Either way, the new normal in world cotton prices has had a very stark impact on global fiber demand. According to USDA, world cotton consumption is now projected at a 9-year low (excluding pandemic year), and at 10 percent lower than peak cotton consumption of 123 million bales (of 217kg), first achieved in 2007, and reached only twice since. In fact, over the past decade, world cotton demand has averaged at 115 million bales, even as prices in the international market averaged at $1.80 per kg, and never above $2.25 per kg.

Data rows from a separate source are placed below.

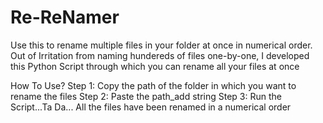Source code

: # Re-ReNamer

Use this to rename multiple files in your folder at once in numerical order.
Out of Irritation from naming hundereds of files one-by-one, I developed this Python Script through which you can rename all your files at once

How To Use?
Step 1: Copy the path of the folder in which you want to rename the files
Step 2: Paste the path_add string
Step 3: Run the Script...Ta Da... All the files have been renamed in a numerical order
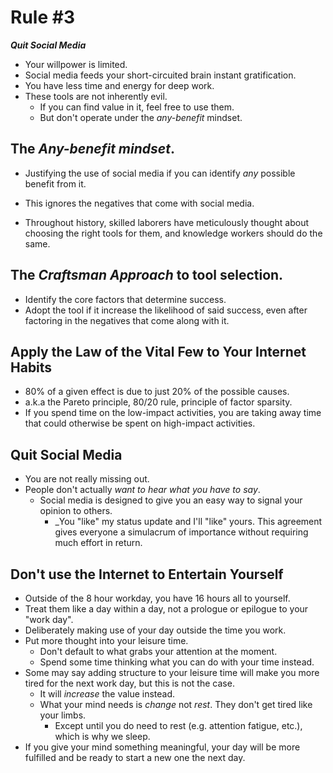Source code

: 
# Rule #3

_**Quit Social Media**_

- Your willpower is limited.
- Social media feeds your short-circuited brain instant gratification.
- You have less time and energy for deep work.
- These tools are not inherently evil.
  - If you can find value in it, feel free to use them.
  - But don't operate under the _any-benefit_ mindset.

## The _Any-benefit mindset_.
- Justifying the use of social media if you can identify _any_ possible benefit from it.
- This ignores the negatives that come with social media.

- Throughout history, skilled laborers have meticulously thought about choosing the right tools for them, and knowledge workers should do the same.

## The _Craftsman Approach_ to tool selection.
- Identify the core factors that determine success.
- Adopt the tool if it increase the likelihood of said success, even after factoring in the negatives that come along with it.

## Apply the Law of the Vital Few to Your Internet Habits
- 80% of a given effect is due to just 20% of the possible causes.
- a.k.a the Pareto principle, 80/20 rule, principle of factor sparsity.
- If you spend time on the low-impact activities, you are taking away time that could otherwise be spent on high-impact activities.

## Quit Social Media
- You are not really missing out.
- People don't actually _want to hear what you have to say_.
  - Social media is designed to give you an easy way to signal your opinion to others.
    - _You "like" my status update and I'll "like" yours. This agreement gives everyone a simulacrum of importance without requiring much effort in return.

## Don't use the Internet to Entertain Yourself
- Outside of the 8 hour workday, you have 16 hours all to yourself.
- Treat them like a day within a day, not a prologue or epilogue to your "work day".
- Deliberately making use of your day outside the time you work.
- Put more thought into your leisure time.
  - Don't default to what grabs your attention at the moment.
  - Spend some time thinking what you can do with your time instead.
- Some may say adding structure to your leisure time will make you more tired for the next work day, but this is not the case.
  - It will _increase_ the value instead.
  - What your mind needs is _change_ not _rest_. They don't get tired like your limbs.
    - Except until you do need to rest (e.g. attention fatigue, etc.), which is why we sleep.
- If you give your mind something meaningful, your day will be more fulfilled and be ready to start a new one the next day.
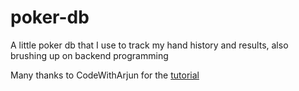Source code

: # poker-db
A little poker db that I use to track my hand history and results, also brushing up on backend programming

Many thanks to CodeWithArjun for the [tutorial](https://www.youtube.com/watch?v=4LZKnegAm4g)
 

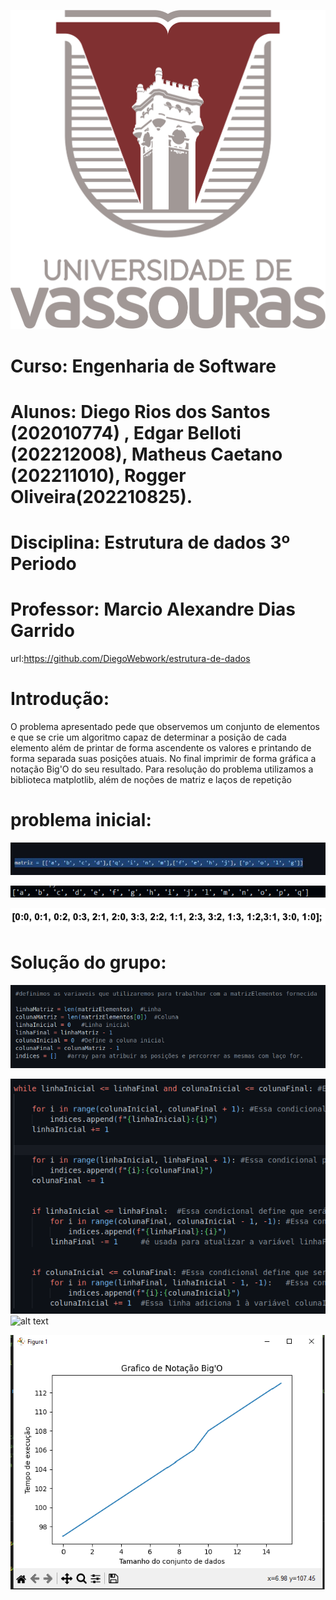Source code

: ![alt text](https://github.com/DiegoWebwork/estrutura-de-dados/blob/main/universidade%20de%20vassouras%20Vertical.png)

# Curso: Engenharia de Software
# Alunos: Diego Rios dos Santos (202010774) ,  Edgar Belloti (202212008), Matheus Caetano (202211010), Rogger Oliveira(202210825).
# Disciplina: Estrutura de dados 3º Periodo
# Professor: Marcio Alexandre Dias Garrido
url:https://github.com/DiegoWebwork/estrutura-de-dados

# Introdução:

O problema apresentado pede que observemos um conjunto de elementos e que se crie um algoritmo capaz de determinar a posição de cada elemento além de printar de forma ascendente os valores e printando de forma separada suas posições atuais. No final imprimir de forma gráfica a notação Big'O do seu resultado.
Para resolução do problema utilizamos a biblioteca matplotlib, além de noções de matriz e laços de repetição 

# problema inicial:

![alt text](https://github.com/DiegoWebwork/estrutura-de-dados/blob/main/problema%20inicial.jpeg)

![alt text](https://github.com/DiegoWebwork/estrutura-de-dados/blob/main/saida1.png)

![alt text](https://github.com/DiegoWebwork/estrutura-de-dados/blob/main/saida2.png)

# Solução do grupo:

![alt text](https://github.com/DiegoWebwork/estrutura-de-dados/blob/main/Screenshot%20from%202023-03-27%2017-51-04.png)

![alt text](https://github.com/DiegoWebwork/estrutura-de-dados/blob/main/Screenshot%20from%202023-03-27%2017-54-12.png)
![alt text](https://user-images.githubusercontent.com/68088452/228064871-c7f49d32-052a-48b1-9ada-16778244e471.png)

![alt text](https://github.com/DiegoWebwork/estrutura-de-dados/blob/main/big_o.png)
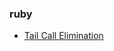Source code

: ### ruby

- [Tail Call Elimination](https://gist.github.com/takihara-rbx/0eda2a1c47a213521ed278910e6270d8)
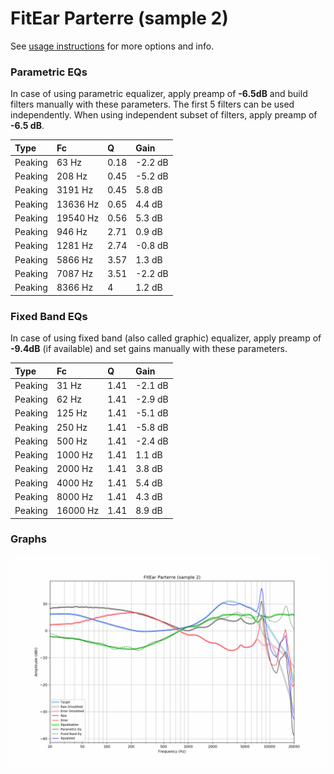 # FitEar Parterre (sample 2)
See [usage instructions](https://github.com/jaakkopasanen/AutoEq#usage) for more options and info.

### Parametric EQs
In case of using parametric equalizer, apply preamp of **-6.5dB** and build filters manually
with these parameters. The first 5 filters can be used independently.
When using independent subset of filters, apply preamp of **-6.5 dB**.

| Type    | Fc       |    Q | Gain    |
|:--------|:---------|:-----|:--------|
| Peaking | 63 Hz    | 0.18 | -2.2 dB |
| Peaking | 208 Hz   | 0.45 | -5.2 dB |
| Peaking | 3191 Hz  | 0.45 | 5.8 dB  |
| Peaking | 13636 Hz | 0.65 | 4.4 dB  |
| Peaking | 19540 Hz | 0.56 | 5.3 dB  |
| Peaking | 946 Hz   | 2.71 | 0.9 dB  |
| Peaking | 1281 Hz  | 2.74 | -0.8 dB |
| Peaking | 5866 Hz  | 3.57 | 1.3 dB  |
| Peaking | 7087 Hz  | 3.51 | -2.2 dB |
| Peaking | 8366 Hz  | 4    | 1.2 dB  |

### Fixed Band EQs
In case of using fixed band (also called graphic) equalizer, apply preamp of **-9.4dB**
(if available) and set gains manually with these parameters.

| Type    | Fc       |    Q | Gain    |
|:--------|:---------|:-----|:--------|
| Peaking | 31 Hz    | 1.41 | -2.1 dB |
| Peaking | 62 Hz    | 1.41 | -2.9 dB |
| Peaking | 125 Hz   | 1.41 | -5.1 dB |
| Peaking | 250 Hz   | 1.41 | -5.8 dB |
| Peaking | 500 Hz   | 1.41 | -2.4 dB |
| Peaking | 1000 Hz  | 1.41 | 1.1 dB  |
| Peaking | 2000 Hz  | 1.41 | 3.8 dB  |
| Peaking | 4000 Hz  | 1.41 | 5.4 dB  |
| Peaking | 8000 Hz  | 1.41 | 4.3 dB  |
| Peaking | 16000 Hz | 1.41 | 8.9 dB  |

### Graphs
![](./FitEar%20Parterre%20(sample%202).png)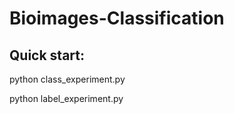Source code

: # Bioimages-Classification

Quick start:
---
python class_experiment.py 

python label_experiment.py

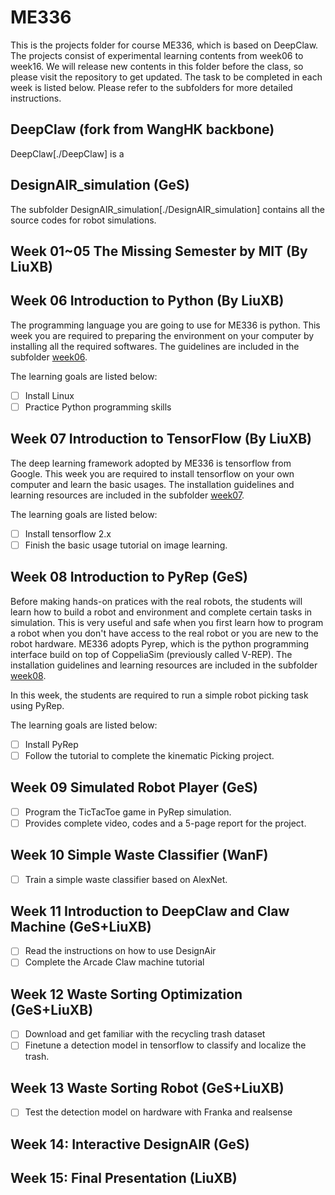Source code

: # ME336
This is the projects folder for course ME336, which is based on DeepClaw. The projects consist of experimental learning contents from week06 to week16. We will release new contents in this folder before the class, so please visit the repository to get updated. The task to be completed in each week is listed below. Please refer to the subfolders for more detailed instructions.

## DeepClaw (fork from WangHK backbone)

DeepClaw[./DeepClaw] is a

## DesignAIR_simulation (GeS)

The subfolder DesignAIR_simulation[./DesignAIR_simulation] contains all the source codes for robot simulations.

## Week 01~05 The Missing Semester by MIT (By LiuXB)


## Week 06 Introduction to Python (By LiuXB)

The programming language you are going to use for ME336 is python. This week you are required to preparing the environment on your computer by installing all the required softwares. The guidelines are included in the subfolder [week06](./week06).

The learning goals are listed below:
  - [ ] Install Linux
  - [ ] Practice Python programming skills

## Week 07 Introduction to TensorFlow (By LiuXB)

The deep learning framework adopted by ME336 is tensorflow from Google. This week you are required to install tensorflow on your own computer and learn the basic usages. The installation guidelines and learning resources are included in the subfolder [week07](./week07).

The learning goals are listed below:
- [ ] Install tensorflow 2.x
- [ ] Finish the basic usage tutorial on image learning.

## Week 08 Introduction to PyRep (GeS)

Before making hands-on pratices with the real robots, the students will learn how to build a robot and environment and complete certain tasks in simulation. This is very useful and safe when you first learn how to program a robot when you don't have access to the real robot or you are new to the robot hardware. ME336 adopts Pyrep, which is the python programming interface build on top of CoppeliaSim (previously called V-REP). The installation guidelines and learning resources are included in the subfolder [week08](./week08).

In this week, the students are required to run a simple robot picking task using PyRep.

The learning goals are listed below:
- [ ] Install PyRep
- [ ] Follow the tutorial to complete the kinematic Picking project.

## Week 09 Simulated Robot Player (GeS)

- [ ] Program the TicTacToe game in PyRep simulation.
- [ ] Provides complete video, codes and a 5-page report for the project.

## Week 10 Simple Waste Classifier (WanF)

- [ ] Train a simple waste classifier based on AlexNet.

## Week 11 Introduction to DeepClaw and Claw Machine (GeS+LiuXB)

- [ ] Read the instructions on how to use DesignAir
- [ ] Complete the Arcade Claw machine tutorial

## Week 12 Waste Sorting Optimization (GeS+LiuXB)

- [ ] Download and get familiar with the recycling trash dataset
- [ ] Finetune a detection model in tensorflow to classify and localize the trash.

## Week 13 Waste Sorting Robot (GeS+LiuXB)

- [ ] Test the detection model on hardware with Franka and realsense


## Week 14: Interactive DesignAIR (GeS)

## Week 15: Final Presentation (LiuXB)
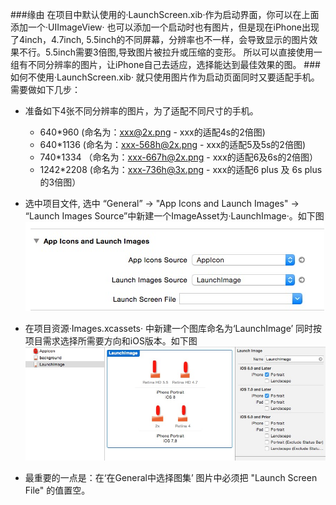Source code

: ###缘由
在项目中默认使用的·LaunchScreen.xib·作为启动界面，你可以在上面添加一个·UIImageView· 也可以添加一个启动时也有图片，但是现在iPhone出现了4inch，4.7inch, 5.5inch的不同屏幕，分辨率也不一样，会导致显示的图片效果不行。5.5inch需要3倍图,导致图片被拉升或压缩的变形。
所以可以直接使用一组有不同分辨率的图片，让iPhone自己去适应，选择能达到最佳效果的图。
###如何不使用·LaunchScreen.xib· 就只使用图片作为启动页面同时又要适配手机。需要做如下几步：
  * 准备如下4张不同分辨率的图片，为了适配不同尺寸的手机。
      * 640*960   (命名为：xxx@2x.png - xxx的适配4s的2倍图) 
      * 640*1136  (命名为：xxx-568h@2x.png - xxx的适配5及5s的2倍图)
      * 740*1334 （命名为：xxx-667h@2x.png - xxx的适配6及6s的2倍图）
      * 1242*2208 (命名为：xxx-736h@3x.png - xxx的适配6 plus 及 6s plus的3倍图）
  * 选中项目文件, 选中 “General” -> "App Icons and Launch Images" -> “Launch Images Source”中新建一个ImageAsset为·LaunchImage·。如下图<br>
  ![](https://github.com/loupman/Articles/blob/master/Set-Launch-Image/select-launch-image.jpeg "在General中选择图集")
  * 在项目资源·Images.xcassets· 中新建一个图库命名为‘LaunchImage’ 同时按项目需求选择所需要方向和iOS版本。如下图<br>
  ![](https://github.com/loupman/Articles/blob/master/Set-Launch-Image/new-image-set.png "新建LaunchImage图集")

  * 最重要的一点是：在‘在General中选择图集’ 图片中必须把 "Launch Screen File" 的值置空。

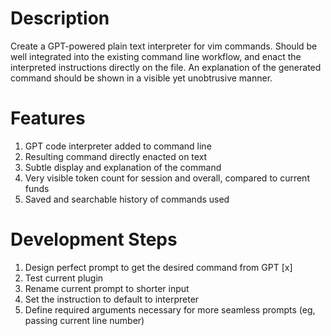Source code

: # Description
Create a GPT-powered plain text interpreter for vim commands. 
Should be well integrated into the existing command line workflow, and enact the interpreted instructions directly on the file. An explanation of the generated command should be shown in a visible yet unobtrusive manner.

# Features
1. GPT code interpreter added to command line
2. Resulting command directly enacted on text
3. Subtle display and explanation of the command
4. Very visible token count for session and overall, compared to current funds
4. Saved and searchable history of commands used

# Development Steps
1. Design perfect prompt to get the desired command from GPT [x] 
2. Test current plugin
2. Rename current prompt to shorter input
3. Set the instruction to default to interpreter
4. Define required arguments necessary for more seamless prompts (eg, passing current line number)

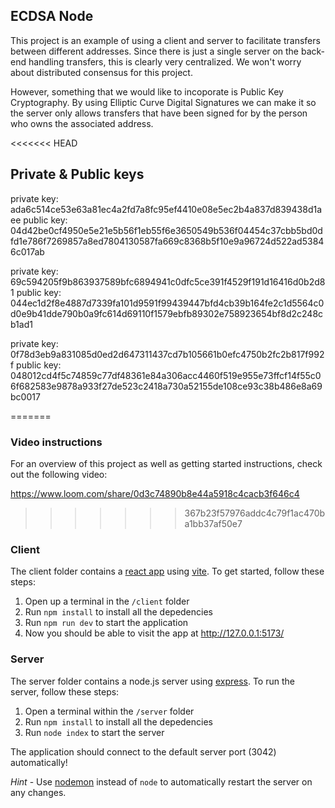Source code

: ## ECDSA Node

This project is an example of using a client and server to facilitate transfers between different addresses. Since there is just a single server on the back-end handling transfers, this is clearly very centralized. We won't worry about distributed consensus for this project.

However, something that we would like to incoporate is Public Key Cryptography. By using Elliptic Curve Digital Signatures we can make it so the server only allows transfers that have been signed for by the person who owns the associated address.

<<<<<<< HEAD
## Private & Public keys

private key: ada6c514ce53e63a81ec4a2fd7a8fc95ef4410e08e5ec2b4a837d839438d1aee
public key: 04d42be0cf4950e5e21e5b56f1eb55f6e3650549b536f04454c37cbb5bd0dfd1e786f7269857a8ed7804130587fa669c8368b5f10e9a96724d522ad53846c017ab

private key: 69c594205f9b863937589bfc6894941c0dfc5ce391f4529f191d16416d0b2d81
public key: 044ec1d2f8e4887d7339fa101d9591f99439447bfd4cb39b164fe2c1d5564c0d0e9b41dde790b0a9fc614d69110f1579ebfb89302e758923654bf8d2c248cb1ad1

private key: 0f78d3eb9a831085d0ed2d647311437cd7b105661b0efc4750b2fc2b817f992f
public key: 048012cd4f5c74859c77df48361e84a306acc4460f519e955e73ffcf14f55c06f682583e9878a933f27de523c2418a730a52155de108ce93c38b486e8a69bc0017

=======
### Video instructions
For an overview of this project as well as getting started instructions, check out the following video:

https://www.loom.com/share/0d3c74890b8e44a5918c4cacb3f646c4
 
>>>>>>> 367b23f57976addc4c79f1ac470ba1bb37af50e7
### Client

The client folder contains a [react app](https://reactjs.org/) using [vite](https://vitejs.dev/). To get started, follow these steps:

1. Open up a terminal in the `/client` folder
2. Run `npm install` to install all the depedencies
3. Run `npm run dev` to start the application
4. Now you should be able to visit the app at http://127.0.0.1:5173/

### Server

The server folder contains a node.js server using [express](https://expressjs.com/). To run the server, follow these steps:

1. Open a terminal within the `/server` folder
2. Run `npm install` to install all the depedencies
3. Run `node index` to start the server

The application should connect to the default server port (3042) automatically!

_Hint_ - Use [nodemon](https://www.npmjs.com/package/nodemon) instead of `node` to automatically restart the server on any changes.
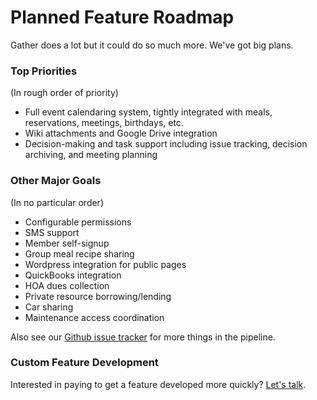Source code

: # Planned Feature Roadmap

Gather does a lot but it could do so much more. We've got big plans.

### Top Priorities

(In rough order of priority)

* Full event calendaring system, tightly integrated with meals, reservations, meetings, birthdays, etc.
* Wiki attachments and Google Drive integration
* Decision-making and task support including issue tracking, decision archiving, and meeting planning

### Other Major Goals

(In no particular order)

* Configurable permissions
* SMS support
* Member self-signup
* Group meal recipe sharing
* Wordpress integration for public pages
* QuickBooks integration
* HOA dues collection
* Private resource borrowing/lending
* Car sharing
* Maintenance access coordination

Also see our [Github issue tracker](https://github.com/gather-community/gather/issues?q=is%3Aopen+is%3Aissue+label%3Atype%3Aenhancement) for more things in the pipeline.

### Custom Feature Development

Interested in paying to get a feature developed more quickly? [Let's talk](/contact).
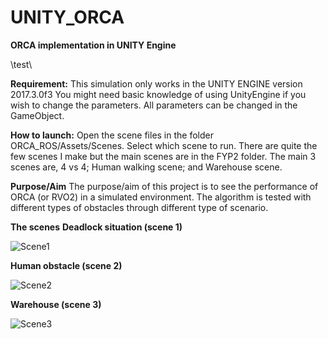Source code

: # UNITY_ORCA
 **ORCA implementation in UNITY Engine**
 
 \test\

**Requirement:**
This simulation only works in the UNITY ENGINE
version 2017.3.0f3
You might need basic knowledge of using UnityEngine if you wish to change the parameters.
All parameters can be changed in the GameObject.

**How to launch:**
Open the scene files in the folder ORCA_ROS/Assets/Scenes.
Select which scene to run.
There are quite the few scenes I make but the main scenes are in the FYP2 folder.
The main 3 scenes are, 4 vs 4; Human walking scene; and Warehouse scene.

**Purpose/Aim**
The purpose/aim of this project is to see the performance of ORCA (or RVO2) in a simulated environment.
The algorithm is tested with different types of obstacles through different type of scenario.

**The scenes**
**Deadlock situation (scene 1)**



![Scene1](../master/gif/s1.gif)



**Human obstacle (scene 2)**



![Scene2](../master/gif/s2.gif)



**Warehouse (scene 3)**



![Scene3](../master/gif/s3.gif)
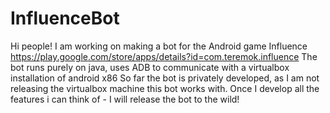 # InfluenceBot
Hi people!
I am working on making a bot for the Android game Influence
https://play.google.com/store/apps/details?id=com.teremok.influence
The bot runs purely on java, uses ADB to communicate with a virtualbox installation of android x86
So far the bot is privately developed, as I am not releasing the virtualbox machine this bot works with.
Once I develop all the features i can think of - I will release the bot to the wild!
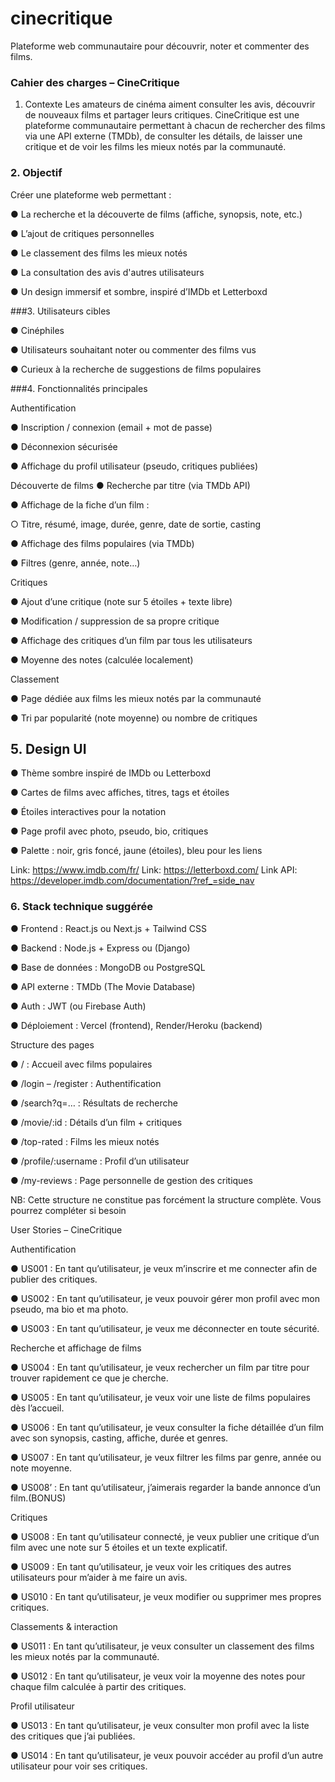 # cinecritique
Plateforme web communautaire pour découvrir, noter et commenter des films.

### Cahier des charges – CineCritique
1. Contexte
Les amateurs de cinéma aiment consulter les avis, découvrir de nouveaux films et partager leurs critiques. CineCritique est une plateforme communautaire permettant à chacun de rechercher des films via une API externe (TMDb), de consulter les détails, de laisser une critique et de voir les films les mieux notés par la communauté.


### 2. Objectif
Créer une plateforme web permettant :

● La recherche et la découverte de films (affiche, synopsis, note, etc.)

● L’ajout de critiques personnelles

● Le classement des films les mieux notés

● La consultation des avis d'autres utilisateurs

● Un design immersif et sombre, inspiré d’IMDb et Letterboxd

###3. Utilisateurs cibles

● Cinéphiles

● Utilisateurs souhaitant noter ou commenter des films vus

● Curieux à la recherche de suggestions de films populaires


###4. Fonctionnalités principales

Authentification

● Inscription / connexion (email + mot de passe)

● Déconnexion sécurisée

● Affichage du profil utilisateur (pseudo, critiques publiées)


Découverte de films
● Recherche par titre (via TMDb API)

● Affichage de la fiche d’un film :

○ Titre, résumé, image, durée, genre, date de sortie, casting

● Affichage des films populaires (via TMDb)

● Filtres (genre, année, note…)


Critiques

● Ajout d’une critique (note sur 5 étoiles + texte libre)

● Modification / suppression de sa propre critique

● Affichage des critiques d’un film par tous les utilisateurs

● Moyenne des notes (calculée localement)


Classement

● Page dédiée aux films les mieux notés par la communauté

● Tri par popularité (note moyenne) ou nombre de critiques


## 5. Design UI

● Thème sombre inspiré de IMDb ou Letterboxd

● Cartes de films avec affiches, titres, tags et étoiles

● Étoiles interactives pour la notation

● Page profil avec photo, pseudo, bio, critiques

● Palette : noir, gris foncé, jaune (étoiles), bleu pour les liens

Link: https://www.imdb.com/fr/
Link: https://letterboxd.com/
Link API: https://developer.imdb.com/documentation/?ref_=side_nav


### 6. Stack technique suggérée

● Frontend : React.js ou Next.js + Tailwind CSS

● Backend : Node.js + Express ou (Django)

● Base de données : MongoDB ou PostgreSQL

● API externe : TMDb (The Movie Database)

● Auth : JWT (ou Firebase Auth)

● Déploiement : Vercel (frontend), Render/Heroku (backend)

Structure des pages

● / : Accueil avec films populaires

● /login – /register : Authentification

● /search?q=… : Résultats de recherche

● /movie/:id : Détails d’un film + critiques

● /top-rated : Films les mieux notés

● /profile/:username : Profil d’un utilisateur

● /my-reviews : Page personnelle de gestion des critiques

NB: Cette structure ne constitue pas forcément la structure complète. Vous pourrez compléter si besoin


User Stories – CineCritique

Authentification

● US001 : En tant qu’utilisateur, je veux m’inscrire et me connecter afin de publier des critiques.

● US002 : En tant qu’utilisateur, je veux pouvoir gérer mon profil avec mon pseudo, ma bio et ma photo.

● US003 : En tant qu’utilisateur, je veux me déconnecter en toute sécurité.


Recherche et affichage de films

● US004 : En tant qu’utilisateur, je veux rechercher un film par titre pour trouver rapidement ce que je cherche.

● US005 : En tant qu’utilisateur, je veux voir une liste de films populaires dès l’accueil.

● US006 : En tant qu’utilisateur, je veux consulter la fiche détaillée d’un film avec son synopsis, casting, affiche, durée et genres.

● US007 : En tant qu’utilisateur, je veux filtrer les films par genre, année ou note moyenne.

● US008’ : En tant qu’utilisateur, j’aimerais regarder la bande annonce d’un film.(BONUS)

Critiques

● US008 : En tant qu’utilisateur connecté, je veux publier une critique d’un film avec une note sur 5 étoiles et un texte explicatif.

● US009 : En tant qu’utilisateur, je veux voir les critiques des autres utilisateurs pour m’aider à me faire un avis.

● US010 : En tant qu’utilisateur, je veux modifier ou supprimer mes propres critiques.

Classements & interaction

● US011 : En tant qu’utilisateur, je veux consulter un classement des films les mieux notés par la communauté.

● US012 : En tant qu’utilisateur, je veux voir la moyenne des notes pour chaque film calculée à partir des critiques.

Profil utilisateur

● US013 : En tant qu’utilisateur, je veux consulter mon profil avec la liste des critiques que j’ai publiées.

● US014 : En tant qu’utilisateur, je veux pouvoir accéder au profil d’un autre utilisateur pour voir ses critiques.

Demand slowdown is already reflected in the stock build up globally, with ending stock to use ratio for the current marketing year projected at its highest since 2014 (minus pandemic year 2020). Ideally, a strong enough slowdown in demand should push world prices to ease further. Unfortunately that may be overly simplistic assumption.

The assumption behind global inventory buildup misses one key element of the full picture: China. The world’s largest cotton producer is single-handedly responsible for at least one-quarter of global output, and one-third of global consumption. However, a ban by USA on textile products made from cotton originating from Xinjiang region of China (that came into effect last year) has basically cut off a sizable chunk of raw material from global supply chain.

Until recently, the region was responsible for almost 90 percent of Chinese cotton production, feeding into the global value chain of textile and garments manufacturing that produced goods with USA as their ultimate destination. The Xinjiang ban has effectively forced textiles and garments exporting countries such as Viet Nam, Bangladesh, Turkey, and Pakistan to look for raw material (either cotton fiber or yarn and cloth) that originates from non-Chinese origins. And although Chinese import of cotton has shrunk as a result, the reduction isn’t nearly enough to compensate for the forgone raw material supply from China. As a result, the tradable surplus of cotton (or other intermediate products such as yarn or cloth) in the global market has diminished, keeping prices at an elevated level. Meanwhile, high global energy prices – both Brent and gas – have ensured that global PET prices remain prohibitively high, in turn elevating prices of cotton substitutes such as polyester or synthetic fibers.

Given that the supply side shocks to world cotton market have endured even as the impact of pandemic has faded globally, it may be a while before world cotton prices return to pre-Covid territory. At least not without a hard-hitting global recession of levels similar to GFC 2008-09. Those hoping for lower cotton prices should be careful of what they wish for!